In space, no one can hear you scream...except some guy on a fjord in icy Greenland, as it turns out.
Sandra Bullock is given much due credit for her performance in Best Picture hopeful "Gravity" — after all, she's onscreen for every second of the film, usually alone. In one of the most memorable and moving scenes, her stranded astronaut Dr. Ryan Stone is floating alone in space in a Russian Soyuz capsule and has a glimmer of hope that she's regained contact with Earth. But it wouldn't have been possible without a little help from a guy named Orto.
Stone, near the end of her rope, manages to patch through on her radio, before realizing that the man on the other end doesn't speak English.
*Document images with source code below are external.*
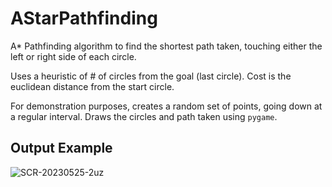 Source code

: # AStarPathfinding
A* Pathfinding algorithm to find the shortest path taken, touching either the left or right side of each circle.

Uses a heuristic of # of circles from the goal (last circle). Cost is the euclidean distance from the start circle.

For demonstration purposes, creates a random set of points, going down at a regular interval. Draws the circles and path taken using `pygame`.

## Output Example
![SCR-20230525-2uz](https://github.com/btakli/AStarPathfinding/assets/64867481/0df02d12-0b1c-4fb1-a8b5-90a7e1750331)
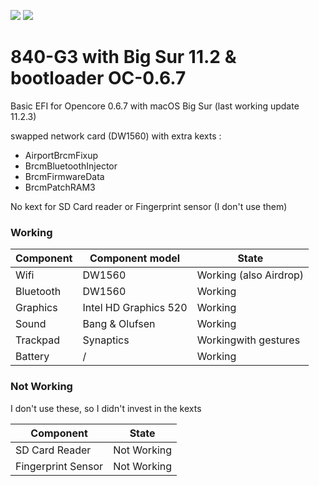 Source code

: ![](https://img.shields.io/badge/Working-yes-green)
![](https://img.shields.io/badge/Latest%20supported-Big%20Sur%2011.2-blue)

# 840-G3 with Big Sur 11.2 & bootloader OC-0.6.7
Basic EFI for Opencore 0.6.7 with macOS Big Sur (last working update 11.2.3)

swapped network card (DW1560) with extra kexts :
* AirportBrcmFixup
* BrcmBluetoothInjector
* BrcmFirmwareData
* BrcmPatchRAM3

No kext for SD Card reader or Fingerprint sensor (I don't use them)

### Working

| Component | Component model | State |
| --- | --- | --- |
| Wifi | DW1560 | Working (also Airdrop) |
| Bluetooth | DW1560 | Working |
| Graphics | Intel HD Graphics 520 | Working |
| Sound | Bang & Olufsen | Working|
| Trackpad | Synaptics | Workingwith gestures |
| Battery | / | Working |

### Not Working
I don't use these, so I didn't invest in the kexts

| Component | State |
| --- | --- |
| SD Card Reader | Not Working |
| Fingerprint Sensor | Not Working |
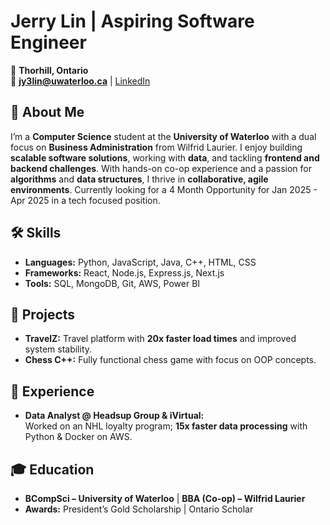 # Jerry Lin | Aspiring Software Engineer  

📍 **Thorhill, Ontario**  
📧 **jy3lin@uwaterloo.ca** | [LinkedIn](https://www.linkedin.com/in/jerrylin04)  

## 👋 About Me  
I’m a **Computer Science** student at the **University of Waterloo** with a dual focus on **Business Administration** from Wilfrid Laurier. I enjoy building **scalable software solutions**, working with **data**, and tackling **frontend and backend challenges**. With hands-on co-op experience and a passion for **algorithms** and **data structures**, I thrive in **collaborative, agile environments**. 
Currently looking for a 4 Month Opportunity for Jan 2025 - Apr 2025 in a tech focused position.

## 🛠️ Skills  
- **Languages:** Python, JavaScript, Java, C++, HTML, CSS  
- **Frameworks:** React, Node.js, Express.js, Next.js  
- **Tools:** SQL, MongoDB, Git, AWS, Power BI  

## 🚀 Projects  
- **TravelZ:** Travel platform with **20x faster load times** and improved system stability.
- **Chess C++:** Fully functional chess game with focus on OOP concepts.

## 💼 Experience  
- **Data Analyst @ Headsup Group & iVirtual:**  
  Worked on an NHL loyalty program; **15x faster data processing** with Python & Docker on AWS.

## 🎓 Education  
- **BCompSci – University of Waterloo** | **BBA (Co-op) – Wilfrid Laurier**  
- **Awards:** President’s Gold Scholarship | Ontario Scholar  
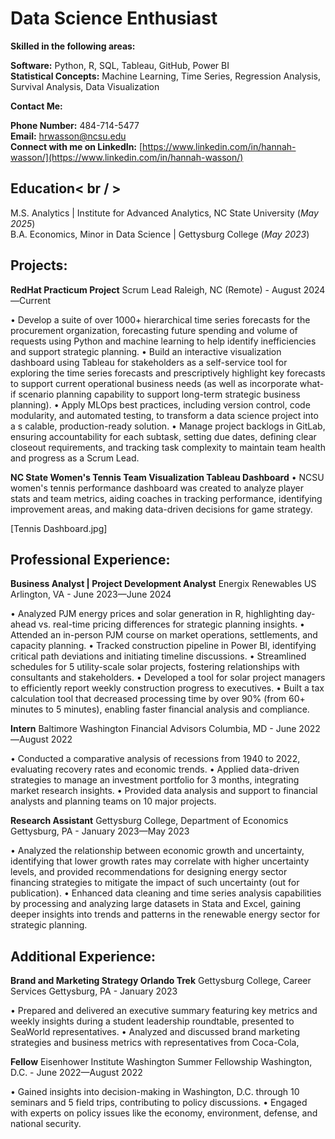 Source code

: # Data Science Enthusiast <br>

**Skilled in the following areas:** <br>

**Software:** Python, R, SQL, Tableau, GitHub, Power BI <br>
**Statistical Concepts:** Machine Learning, Time Series, Regression Analysis, Survival Analysis, Data Visualization<br>

**Contact Me:**<br>

**Phone Number:** 484-714-5477<br>
**Email:** hrwasson@ncsu.edu<br>
**Connect with me on LinkedIn:** [https://www.linkedin.com/in/hannah-wasson/](https://www.linkedin.com/in/hannah-wasson/)<br>

## Education< br / >

M.S. Analytics | Institute for Advanced Analytics, NC State University (_May 2025_)<br>
B.A. Economics, Minor in Data Science | Gettysburg College (_May 2023_)<br>

## Projects:

**RedHat Practicum Project** 
Scrum Lead
Raleigh, NC (Remote) - August 2024—Current

• Develop a suite of over 1000+ hierarchical time series forecasts for the procurement organization, forecasting future
spending and volume of requests using Python and machine learning to help identify inefficiencies and support
strategic planning.
• Build an interactive visualization dashboard using Tableau for stakeholders as a self-service tool for exploring the
time series forecasts and prescriptively highlight key forecasts to support current operational business needs (as well
as incorporate what-if scenario planning capability to support long-term strategic business planning).
• Apply MLOps best practices, including version control, code modularity, and automated testing, to transform a data science project into a s
calable, production-ready solution.
• Manage project backlogs in GitLab, ensuring accountability for each subtask, setting due dates, defining clear
closeout requirements, and tracking task complexity to maintain team health and progress as a Scrum Lead.

**NC State Women's Tennis Team Visualization Tableau Dashboard**
• NCSU women's tennis performance dashboard was created to analyze player stats and team metrics, aiding coaches in tracking performance, 
identifying improvement areas, and making data-driven decisions for game strategy.

[Tennis Dashboard.jpg]

## Professional Experience: 

**Business Analyst | Project Development Analyst**
Energix Renewables US
Arlington, VA - June 2023—June 2024

• Analyzed PJM energy prices and solar generation in R, highlighting day-ahead vs. real-time pricing differences for strategic planning insights.
• Attended an in-person PJM course on market operations, settlements, and capacity planning.
• Tracked construction pipeline in Power BI, identifying critical path deviations and initiating timeline discussions.
• Streamlined schedules for 5 utility-scale solar projects, fostering relationships with consultants and stakeholders.
• Developed a tool for solar project managers to efficiently report weekly construction progress to executives.
• Built a tax calculation tool that decreased processing time by over 90% (from 60+ minutes to 5 minutes), enabling faster 
financial analysis and compliance.

**Intern** 
Baltimore Washington Financial Advisors
Columbia, MD - June 2022—August 2022

• Conducted a comparative analysis of recessions from 1940 to 2022, evaluating recovery rates and economic trends.
• Applied data-driven strategies to manage an investment portfolio for 3 months, integrating market research insights.
• Provided data analysis and support to financial analysts and planning teams on 10 major projects.

**Research Assistant**
Gettysburg College, Department of Economics
Gettysburg, PA - January 2023—May 2023

• Analyzed the relationship between economic growth and uncertainty, identifying that lower growth rates may correlate with higher uncertainty levels, 
and provided recommendations for designing energy sector financing strategies to mitigate the impact of such uncertainty (out for publication).
• Enhanced data cleaning and time series analysis capabilities by processing and analyzing large datasets in Stata
and Excel, gaining deeper insights into trends and patterns in the renewable energy sector for strategic planning.

## Additional Experience: 

**Brand and Marketing Strategy Orlando Trek**
Gettysburg College, Career Services 
Gettysburg, PA - January 2023

• Prepared and delivered an executive summary featuring key metrics and weekly insights during a student leadership roundtable, presented to SeaWorld representatives.
• Analyzed and discussed brand marketing strategies and business metrics with representatives from Coca-Cola,

**Fellow**
Eisenhower Institute Washington Summer Fellowship 
Washington, D.C. - June 2022—August 2022

• Gained insights into decision-making in Washington, D.C. through 10 seminars and 5 field trips, contributing to policy discussions.
• Engaged with experts on policy issues like the economy, environment, defense, and national security.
She has a sort of catharsis during the conversation, howling like a dog, listening to a young child cry and, it would appear, letting go of her fear.
Now, we get to see who's on the other end of that staticky radio.
Jonas Cuarón, son of "Gravity" director Alfonso Cuarón and co-writer of the feature's script, wrote and directed a six-and-a-half minute companion short, "Aningaaq," which reveals the other half of that conversation. It stars Orto Ignatiussen as the title Aningaaq, an Inuit fisherman who has traveled with his dogs to a fjord in Greenland. The flipside of Stone's desperate attempts to explain her situation and seek help: Aningaaq's sadness about his dying dog fall on ears as good as deaf.
Warner Bros, which produced "Gravity," is submitting the younger Cuarón's film for consideration in the live-action short film category at the Academy Awards. If both "Gravity" and "Aningaaq" are nominated, it would be a first for the awards: a film and its spin-off nominated in the same year.